:: Data for analysis ::

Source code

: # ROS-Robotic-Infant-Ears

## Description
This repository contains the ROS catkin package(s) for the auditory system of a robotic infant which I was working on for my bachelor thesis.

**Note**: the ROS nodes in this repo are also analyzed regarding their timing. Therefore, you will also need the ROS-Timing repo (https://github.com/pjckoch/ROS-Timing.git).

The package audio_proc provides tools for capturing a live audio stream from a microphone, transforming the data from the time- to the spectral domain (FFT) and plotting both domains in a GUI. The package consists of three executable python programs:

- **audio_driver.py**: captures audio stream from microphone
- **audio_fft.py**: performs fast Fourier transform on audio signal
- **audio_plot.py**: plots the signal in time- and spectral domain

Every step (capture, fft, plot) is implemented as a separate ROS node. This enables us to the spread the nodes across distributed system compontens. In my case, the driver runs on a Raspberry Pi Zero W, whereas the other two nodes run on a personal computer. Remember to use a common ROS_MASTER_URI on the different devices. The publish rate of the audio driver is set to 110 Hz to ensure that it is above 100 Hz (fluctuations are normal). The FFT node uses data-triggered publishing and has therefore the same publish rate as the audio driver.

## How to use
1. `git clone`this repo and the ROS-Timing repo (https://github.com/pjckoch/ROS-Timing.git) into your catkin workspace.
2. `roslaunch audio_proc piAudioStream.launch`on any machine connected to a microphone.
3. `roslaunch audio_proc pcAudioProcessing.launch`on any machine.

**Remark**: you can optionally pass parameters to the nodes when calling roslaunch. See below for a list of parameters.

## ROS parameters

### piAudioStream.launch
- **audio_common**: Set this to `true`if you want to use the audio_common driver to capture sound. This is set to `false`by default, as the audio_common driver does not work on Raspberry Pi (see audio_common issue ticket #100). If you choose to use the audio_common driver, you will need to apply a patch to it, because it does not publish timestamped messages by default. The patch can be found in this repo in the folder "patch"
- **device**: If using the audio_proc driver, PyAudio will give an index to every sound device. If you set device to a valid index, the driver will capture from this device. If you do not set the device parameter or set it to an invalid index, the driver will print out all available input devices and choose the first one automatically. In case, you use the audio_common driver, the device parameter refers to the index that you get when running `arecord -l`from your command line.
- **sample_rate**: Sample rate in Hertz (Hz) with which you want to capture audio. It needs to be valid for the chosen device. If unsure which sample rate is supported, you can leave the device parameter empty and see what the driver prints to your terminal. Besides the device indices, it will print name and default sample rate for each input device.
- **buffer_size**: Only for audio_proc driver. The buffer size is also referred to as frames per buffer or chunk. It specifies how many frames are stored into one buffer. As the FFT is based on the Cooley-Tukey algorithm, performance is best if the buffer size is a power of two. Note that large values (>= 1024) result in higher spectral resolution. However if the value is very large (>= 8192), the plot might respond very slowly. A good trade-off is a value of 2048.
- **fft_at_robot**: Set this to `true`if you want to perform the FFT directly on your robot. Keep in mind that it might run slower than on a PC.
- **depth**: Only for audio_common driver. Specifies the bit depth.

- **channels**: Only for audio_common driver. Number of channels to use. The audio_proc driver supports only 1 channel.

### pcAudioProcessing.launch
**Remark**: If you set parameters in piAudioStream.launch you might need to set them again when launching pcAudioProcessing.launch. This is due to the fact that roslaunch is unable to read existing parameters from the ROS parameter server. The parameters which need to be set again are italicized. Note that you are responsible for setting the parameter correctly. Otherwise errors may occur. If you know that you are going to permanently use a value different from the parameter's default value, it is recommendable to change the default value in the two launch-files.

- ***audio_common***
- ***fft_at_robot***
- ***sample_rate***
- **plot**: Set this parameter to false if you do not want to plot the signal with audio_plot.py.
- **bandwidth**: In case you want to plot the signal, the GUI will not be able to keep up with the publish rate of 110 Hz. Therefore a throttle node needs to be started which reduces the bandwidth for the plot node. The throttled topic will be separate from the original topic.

:::

● **Exercise requirements**
Start with the line above that contains "- ***sample_rate***" and end with the line that contains "- **plot**: Set". Write out those lines exactly, and only those.

● **Answer space**
- ***sample_rate***
- **plot**: Set this parameter to false if you do not want to plot the signal with audio_plot.py.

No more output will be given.